Mallet: Sim, somos. Nossas receitas estão estreitamente ligadas ao
preço do petróleo, o qual tem caído. Estamos a
experimentar um ligeiro declínio no momento. Mas estamos em melhor
posição do que outras indústrias. Você pode adiar a
compra de um carro, mas precisa abastecê-lo regularmente.
Spiegel: No último Verão, um barril de petróleo bruto
custava US$147. O preço caiu para US$47 hoje. Mas isso ainda é um
bocado, uma vez que um barril de petróleo custava apenas US$9 poucos
anos atrás.
Mallet: Nove dólares era uma catástrofe. Precisamos preços
razoáveis, ou não haverá incentivo para o investimento.
Spiegel: Sim, tem de dizer isso. Mas US$48 chega?
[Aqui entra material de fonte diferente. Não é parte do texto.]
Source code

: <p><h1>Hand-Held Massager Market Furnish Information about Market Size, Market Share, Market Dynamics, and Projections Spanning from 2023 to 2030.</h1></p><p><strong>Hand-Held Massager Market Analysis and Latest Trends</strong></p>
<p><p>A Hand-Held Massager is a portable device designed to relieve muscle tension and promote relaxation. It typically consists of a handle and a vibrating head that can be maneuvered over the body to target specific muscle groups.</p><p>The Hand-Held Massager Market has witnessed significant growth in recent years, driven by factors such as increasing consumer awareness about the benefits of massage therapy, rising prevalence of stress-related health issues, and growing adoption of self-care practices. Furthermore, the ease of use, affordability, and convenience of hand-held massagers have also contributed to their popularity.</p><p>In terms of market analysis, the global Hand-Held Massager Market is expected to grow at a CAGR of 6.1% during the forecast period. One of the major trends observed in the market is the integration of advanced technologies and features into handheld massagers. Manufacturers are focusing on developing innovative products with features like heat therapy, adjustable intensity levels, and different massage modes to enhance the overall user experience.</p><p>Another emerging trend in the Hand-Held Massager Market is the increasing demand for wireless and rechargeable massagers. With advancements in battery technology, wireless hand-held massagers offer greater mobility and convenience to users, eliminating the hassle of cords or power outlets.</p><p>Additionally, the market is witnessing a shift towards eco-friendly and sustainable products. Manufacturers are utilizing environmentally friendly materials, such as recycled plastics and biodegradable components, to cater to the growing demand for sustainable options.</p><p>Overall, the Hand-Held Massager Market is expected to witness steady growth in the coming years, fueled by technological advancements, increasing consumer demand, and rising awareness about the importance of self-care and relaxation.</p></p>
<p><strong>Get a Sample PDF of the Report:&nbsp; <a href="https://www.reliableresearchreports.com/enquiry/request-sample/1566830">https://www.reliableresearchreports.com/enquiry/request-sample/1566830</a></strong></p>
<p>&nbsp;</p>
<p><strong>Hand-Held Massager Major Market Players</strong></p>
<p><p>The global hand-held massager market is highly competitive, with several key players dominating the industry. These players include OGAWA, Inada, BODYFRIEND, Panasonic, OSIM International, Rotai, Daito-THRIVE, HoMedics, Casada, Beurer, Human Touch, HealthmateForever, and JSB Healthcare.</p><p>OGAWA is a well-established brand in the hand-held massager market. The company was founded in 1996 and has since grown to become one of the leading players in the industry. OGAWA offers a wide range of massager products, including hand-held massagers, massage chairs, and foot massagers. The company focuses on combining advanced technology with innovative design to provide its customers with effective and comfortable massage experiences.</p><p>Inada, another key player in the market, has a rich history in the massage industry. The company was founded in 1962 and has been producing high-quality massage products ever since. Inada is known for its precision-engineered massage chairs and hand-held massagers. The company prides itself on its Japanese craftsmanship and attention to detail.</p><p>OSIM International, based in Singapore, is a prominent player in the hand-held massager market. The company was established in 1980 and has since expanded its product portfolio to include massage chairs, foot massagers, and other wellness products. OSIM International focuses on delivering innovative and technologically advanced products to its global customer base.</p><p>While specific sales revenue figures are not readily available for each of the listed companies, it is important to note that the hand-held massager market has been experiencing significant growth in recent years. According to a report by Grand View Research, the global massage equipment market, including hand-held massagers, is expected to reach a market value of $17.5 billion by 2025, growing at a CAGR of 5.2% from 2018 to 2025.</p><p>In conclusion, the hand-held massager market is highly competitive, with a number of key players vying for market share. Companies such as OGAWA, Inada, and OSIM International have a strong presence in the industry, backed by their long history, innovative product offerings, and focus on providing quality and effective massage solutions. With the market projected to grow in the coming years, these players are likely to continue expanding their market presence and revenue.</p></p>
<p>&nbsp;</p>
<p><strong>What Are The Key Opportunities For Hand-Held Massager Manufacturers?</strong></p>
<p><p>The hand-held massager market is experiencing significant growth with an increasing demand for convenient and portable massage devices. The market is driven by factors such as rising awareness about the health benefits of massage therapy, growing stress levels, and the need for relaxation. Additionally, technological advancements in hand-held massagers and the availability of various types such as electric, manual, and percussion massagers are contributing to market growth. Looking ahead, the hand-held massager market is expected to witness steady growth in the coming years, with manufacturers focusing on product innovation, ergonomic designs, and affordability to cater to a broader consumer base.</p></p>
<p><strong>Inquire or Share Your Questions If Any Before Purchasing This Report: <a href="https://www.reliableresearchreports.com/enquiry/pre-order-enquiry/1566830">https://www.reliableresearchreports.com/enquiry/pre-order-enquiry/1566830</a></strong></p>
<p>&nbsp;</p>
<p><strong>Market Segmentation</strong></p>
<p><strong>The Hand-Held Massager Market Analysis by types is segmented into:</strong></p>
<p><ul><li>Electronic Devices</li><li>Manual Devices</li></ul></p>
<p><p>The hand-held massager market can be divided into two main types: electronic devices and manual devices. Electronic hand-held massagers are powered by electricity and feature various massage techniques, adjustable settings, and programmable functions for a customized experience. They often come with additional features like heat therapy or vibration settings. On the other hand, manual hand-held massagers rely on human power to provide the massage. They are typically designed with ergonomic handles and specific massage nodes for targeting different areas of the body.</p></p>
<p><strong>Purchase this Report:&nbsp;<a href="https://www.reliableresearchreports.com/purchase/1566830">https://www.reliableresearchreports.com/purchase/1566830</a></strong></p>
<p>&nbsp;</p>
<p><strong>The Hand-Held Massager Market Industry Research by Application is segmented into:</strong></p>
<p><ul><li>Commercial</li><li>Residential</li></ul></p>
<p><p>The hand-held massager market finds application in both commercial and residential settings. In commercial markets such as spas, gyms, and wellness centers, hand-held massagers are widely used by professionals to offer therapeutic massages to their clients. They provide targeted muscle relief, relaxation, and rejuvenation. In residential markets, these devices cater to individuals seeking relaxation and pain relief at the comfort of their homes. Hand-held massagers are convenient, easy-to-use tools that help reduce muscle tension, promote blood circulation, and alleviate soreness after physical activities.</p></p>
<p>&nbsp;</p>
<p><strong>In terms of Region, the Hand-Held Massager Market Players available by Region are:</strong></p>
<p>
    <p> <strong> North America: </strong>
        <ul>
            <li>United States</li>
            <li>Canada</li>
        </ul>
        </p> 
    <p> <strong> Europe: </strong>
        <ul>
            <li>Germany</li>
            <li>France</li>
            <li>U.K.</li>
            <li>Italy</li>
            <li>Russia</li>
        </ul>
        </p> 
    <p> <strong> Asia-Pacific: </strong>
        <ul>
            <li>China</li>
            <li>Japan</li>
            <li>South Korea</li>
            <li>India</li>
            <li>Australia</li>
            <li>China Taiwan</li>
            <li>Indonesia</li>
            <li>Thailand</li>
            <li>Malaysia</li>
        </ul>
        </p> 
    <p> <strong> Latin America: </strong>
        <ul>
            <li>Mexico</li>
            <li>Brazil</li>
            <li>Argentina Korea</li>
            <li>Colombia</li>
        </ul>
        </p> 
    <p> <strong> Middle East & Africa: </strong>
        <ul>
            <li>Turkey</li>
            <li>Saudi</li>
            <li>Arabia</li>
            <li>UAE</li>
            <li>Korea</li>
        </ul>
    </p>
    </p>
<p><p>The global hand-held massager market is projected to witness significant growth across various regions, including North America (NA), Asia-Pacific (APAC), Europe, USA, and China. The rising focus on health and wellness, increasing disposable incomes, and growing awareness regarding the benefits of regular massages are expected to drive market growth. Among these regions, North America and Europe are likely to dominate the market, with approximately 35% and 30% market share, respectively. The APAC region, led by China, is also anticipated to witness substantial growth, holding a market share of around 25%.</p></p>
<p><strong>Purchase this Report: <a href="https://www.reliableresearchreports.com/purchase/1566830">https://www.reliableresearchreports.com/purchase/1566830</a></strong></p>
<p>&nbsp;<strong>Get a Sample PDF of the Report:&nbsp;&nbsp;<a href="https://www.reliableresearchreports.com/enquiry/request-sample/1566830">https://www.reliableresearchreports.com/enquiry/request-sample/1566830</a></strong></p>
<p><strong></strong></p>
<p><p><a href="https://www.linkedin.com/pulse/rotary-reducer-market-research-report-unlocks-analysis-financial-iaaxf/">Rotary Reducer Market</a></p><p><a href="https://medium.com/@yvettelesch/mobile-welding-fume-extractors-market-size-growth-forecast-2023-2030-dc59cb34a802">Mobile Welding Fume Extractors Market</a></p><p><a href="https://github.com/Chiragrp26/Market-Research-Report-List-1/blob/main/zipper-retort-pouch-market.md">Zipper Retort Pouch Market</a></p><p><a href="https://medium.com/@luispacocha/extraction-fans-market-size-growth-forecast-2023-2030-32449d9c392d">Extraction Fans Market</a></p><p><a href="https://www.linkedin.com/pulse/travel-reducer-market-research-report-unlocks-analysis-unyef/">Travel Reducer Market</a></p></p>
Mallet: Não. A esse preço, você pode secar um velho campo
de petróleo. Mas o patamar de lucro para perfurar novos poços no
oceano, a uma profundidade de 2000 metros, é de US$60, e os grandes
países produtores querem ainda mais. A Venezuela precisa de um
preço de US$90 para equilibrar o seu orçamento nacional, enquanto
o Irão precisa US$80.
Spiegel: E que preço quer a Total?
Mallet: Para nós, um preço entre US$50 e US$90 por barril seria
razoável. Digamos US$80. Na Alemanha, isso traduzir-se-ia em
preços de cerca de 1,40 por litro de gasolina super e 1,25
por litro de gasóleo.
Spiegel: Não está a ser propriamente modesto.
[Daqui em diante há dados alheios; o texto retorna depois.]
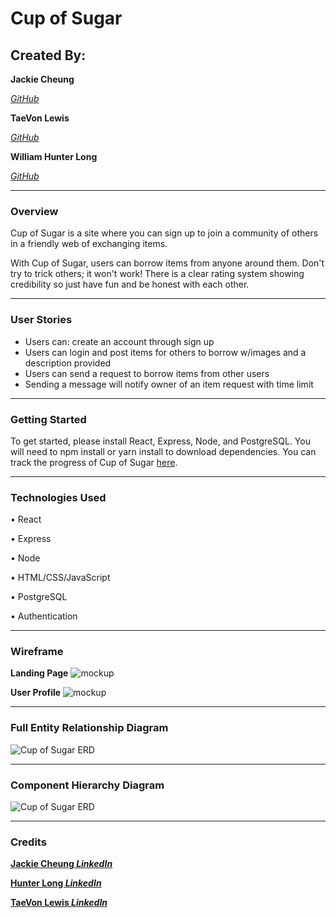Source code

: # Cup of Sugar

## Created By:

**Jackie Cheung**

[_GitHub_](https://github.com/jackcheung56)

**TaeVon Lewis**

[_GitHub_](https://github.com/lewist13)

**William Hunter Long**

[_GitHub_](https://github.com/whlong1)

---

### Overview

Cup of Sugar is a site where you can sign up to join a community of others in a friendly web of exchanging items.

With Cup of Sugar, users can borrow items from anyone around them. Don't try to trick others; it won't work! There is a clear rating system showing credibility so just have fun and be honest with each other.

---

### User Stories

- Users can: create an account through sign up
- Users can login and post items for others to borrow w/images and a description provided
- Users can send a request to borrow items from other users
- Sending a message will notify owner of an item request with time limit

---

### Getting Started

To get started, please install React, Express, Node, and PostgreSQL. You will need to npm install or yarn install to download dependencies.
You can track the progress of Cup of Sugar [here](https://trello.com/b/BRWvHTLO/cup-of-sugar).

---

### Technologies Used

• React

• Express

• Node

• HTML/CSS/JavaScript

• PostgreSQL

• Authentication

---

### Wireframe

**Landing Page**
![mockup](https://i.imgur.com/bXlU5Mp.png)

**User Profile**
![mockup](https://i.imgur.com/tvqyEaw.png)

---

### Full Entity Relationship Diagram

![Cup of Sugar ERD](https://i.imgur.com/IPuCKwr.png)

---

### Component Hierarchy Diagram

![Cup of Sugar ERD](https://i.imgur.com/voEu836.png)

---

### Credits

[**Jackie Cheung _LinkedIn_**](https://www.linkedin.com/in/jackiecheung/)

[**Hunter Long _LinkedIn_**](https://www.linkedin.com/in/william-hunter-long/)

[**TaeVon Lewis _LinkedIn_**](https://www.linkedin.com/in/taevonlewis/)
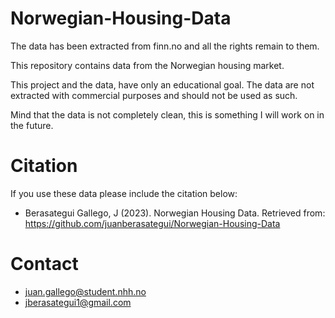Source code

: # Norwegian-Housing-Data
The data has been extracted from finn.no and all the rights remain to them.

This repository contains data from the Norwegian housing market.

This project and the data, have only an educational goal. The data are not extracted with commercial purposes and should not be used as such.

Mind that the data is not completely clean, this is something I will work on in the future.


# Citation
If you use these data please include the citation below:
- Berasategui Gallego, J (2023). Norwegian Housing Data. Retrieved from: https://github.com/juanberasategui/Norwegian-Housing-Data

# Contact
- juan.gallego@student.nhh.no
- jberasategui1@gmail.com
Mallet: A produção de petróleo será tecnicamente
complexa no futuro, o que a torna dispendiosa.
Spiegel: Por que?
Mallet: Dificilmente haverá quaisquer mais campos de petróleo
prontamente acessíveis. Os campos no fundo Mar do Norte, por exemplo,
estão praticamente vazios. Novas reservas estão a ser encontradas
no oceano profundo, em regiões remotas como o Casaquistão ou na
forma de areias petrolíferos. Nada disto é de
produção barata.
Spiegel: A Agência Internacional de Energia está advertir quanto a
uma nova mega crise, argumentando que como as companhias de petróleo
não estão a investir o suficiente na produção, o
preço do petróleo podia disparar para US$200 em 2013.
Mallet: Um preço de US$200 seria dramático para a economia
mundial. Se nos movêssemos gradualmente nessa direcção,
isso estaria bem. Então teremos tempo para desenvolver alternativas
tecnológicas. Mas não em 2013. Isso não é tempo
suficiente.
Spiegel: O que estão a fazer para prevenir este cenário?
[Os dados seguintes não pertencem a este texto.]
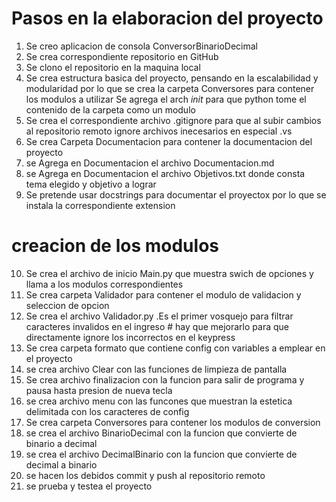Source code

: # Pasos en la elaboracion del proyecto

1. Se creo aplicacion de consola ConversorBinarioDecimal
2. Se crea correspondiente repositorio en GitHub
3. Se clono el repositorio en la maquina local
4. Se crea estructura basica del proyecto, pensando en la escalabilidad y modularidad
    por lo que se crea la carpeta Conversores  para contener los modulos a utilizar
   Se agrega el arch  _init_  para que python tome el contenido de la carpeta como un modulo
5. Se crea el correspondiente archivo .gitignore para que al subir cambios al repositorio remoto 
   ignore archivos inecesarios en especial .vs
6. Se crea Carpeta Documentacion para contener la documentacion del proyecto
7. se Agrega en Documentacion el archivo Documentacion.md
8. se Agrega en Documentacion el archivo Objetivos.txt donde consta tema elegido y objetivo a  lograr
9. Se pretende usar docstrings para documentar el proyectox por lo que se instala la correspondiente extension


# creacion de los modulos
10. Se crea el archivo de inicio Main.py que muestra swich de opciones y llama a los modulos correspondientes
11. Se crea carpeta Validador para contener el modulo de validacion y seleccion de opcion
12. Se crea el archivo Validador.py .Es el primer vosquejo para filtrar caracteres invalidos en el ingreso # hay que mejorarlo para que directamente ignore los incorrectos en el keypress
13. Se crea carpeta formato que contiene config con variables a emplear en el proyecto 
14. se crea archivo Clear con las funciones de limpieza de pantalla 
15. Se crea archivo finalizacion con la funcion  para salir de programa y pausa hasta presion de nueva tecla
16. se crea archivo menu con las funcones que muestran la estetica delimitada con los caracteres de config
17. Se crea carpeta Conversores para contener los modulos de conversion
18. se crea el archivo BinarioDecimal con la funcion que convierte de binario a decimal
19. se crea el archivo DecimalBinario con la funcion que convierte de decimal a binario
20. se hacen los debidos commit y push al repositorio remoto
21. se prueba y testea el proyecto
Mallet: A Total está a investir US$18 mil milhões (13,6 mil
milhões) este ano. Isto é muito mais do que os nossos
competidores, com base nos lucros.
Spiegel: No entanto, são incapazes de aumentar a produção.
De facto, ela declinou no ano passado.
Mallet: As licenças de perfuração são o problema.
Os países que têm petróleo estão a comportar-se
muito restritivamente. Na década de 1970, as sete maiores companhias de
petróleo controlavam 70 por cento das reservas. Hoje, a
proporção é de apenas sete por cento, com a fatia do
leão agora nas mãos de governos.
Spiegel: O que há de mau nisso? Países como a Venezuela,
Irão, Iraque ou Rússia certamente podem produzir o seu
próprio petróleo.
Mallet: Naturalmente. Mas às companhias possuídas por governo, em
grande medida, falta o know-how técnico que nós acumulámos
nas últimas décadas. Por essa razão, elas são
incapazes de produzir tão eficientemente, especialmente nas novas
áreas de perfuração difícil.
Spiegel: A Total está a cancelar projectos devido à crise
económica, tal como a produção a partir de areias
petrolíferas no Canadá.
Mallet: Não. Tudo o que estamos a fazer é atrasar projectos. Em
geral, a crise é mesmo benéfica para nós. Os preços
para equipamento de perfuração retornaram ao normal outra vez.
Spiegel: Será mesmo possível aumentar a produção de
petróleo ainda mais?
Mallet: São produzidos cerca de 87 milhões de barris por dia em
todo o mundo. No passado acreditava-se que este número podia ser
aumentado para 130 milhões. Considero que isso é uma
ilusão. Realisticamente, a capacidade é de menos de 105
milhões barris.
"Os velhos campos de petróleo estão a morrer"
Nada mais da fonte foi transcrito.